"SEC Says New FinReg Law Exempts It From Public Disclosure"
Under a little-noticed provision of the recently passed financial-reform legislation, the Securities and Exchange Commission no longer has to comply with virtually all requests for information releases from the public, including those filed under the Freedom of Information Act.
The law, signed last week by President Obama, exempts the SEC from disclosing records or information derived from "surveillance, risk assessments, or other regulatory and oversight activities." Given that the SEC is a regulatory body, the provision covers almost every action by the agency, lawyers say. Congress and federal agencies can request information, but the public cannot.
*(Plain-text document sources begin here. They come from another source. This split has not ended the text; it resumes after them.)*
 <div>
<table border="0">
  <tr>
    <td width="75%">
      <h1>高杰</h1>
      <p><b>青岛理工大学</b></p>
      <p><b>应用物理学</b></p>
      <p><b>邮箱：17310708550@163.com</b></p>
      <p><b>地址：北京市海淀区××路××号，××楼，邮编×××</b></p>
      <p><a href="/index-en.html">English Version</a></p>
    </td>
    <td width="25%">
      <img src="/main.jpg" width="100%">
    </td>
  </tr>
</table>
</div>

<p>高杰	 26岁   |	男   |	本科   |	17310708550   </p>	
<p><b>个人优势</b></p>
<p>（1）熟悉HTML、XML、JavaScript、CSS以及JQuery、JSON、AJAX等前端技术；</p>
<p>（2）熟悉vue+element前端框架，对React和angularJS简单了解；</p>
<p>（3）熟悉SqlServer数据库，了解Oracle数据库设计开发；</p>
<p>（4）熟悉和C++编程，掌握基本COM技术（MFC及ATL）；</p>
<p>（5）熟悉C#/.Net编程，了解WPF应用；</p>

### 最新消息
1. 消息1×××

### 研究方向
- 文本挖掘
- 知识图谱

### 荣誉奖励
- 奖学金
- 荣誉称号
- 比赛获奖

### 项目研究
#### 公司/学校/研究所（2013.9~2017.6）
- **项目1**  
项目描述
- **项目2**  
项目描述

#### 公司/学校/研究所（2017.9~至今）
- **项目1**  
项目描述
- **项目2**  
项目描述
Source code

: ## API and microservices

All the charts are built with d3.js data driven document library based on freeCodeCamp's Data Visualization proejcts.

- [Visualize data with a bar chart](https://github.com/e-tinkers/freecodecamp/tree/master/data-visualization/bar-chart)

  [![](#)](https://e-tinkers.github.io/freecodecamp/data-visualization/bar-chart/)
That argument comes despite the President saying that one of the cornerstones of the sweeping new legislation was more transparent financial markets. Indeed, in touting the new law, Obama specifically said it would “increase transparency in financial dealings."
Well, yes. Obama also declared that his administration would practise "historic levels of openness". Instead, it has practiced historic levels of furtiveness. So, the declaration appears to be entirely in keeping with the Obama administration's record thus far.
As far as I can see, no-one outside the SEC and Congress benefits from this provision. As noted in the article, it allows the SEC to deny public access to virtually all SEC records, make its own rules about records disclosure without needing OMB approval, refuse to cooperate with ongoing investigations, and cover up its failures.
This is yet another reason why Congress should not be allowed to pass these monster two-thousand-page bills such as H.R. 4173. It makes it WAY too easy to bury landmines like this a thousand or fifteen hundred pages in.
At what point do We, The People as a whole wake up and realize that our own government is at war against us?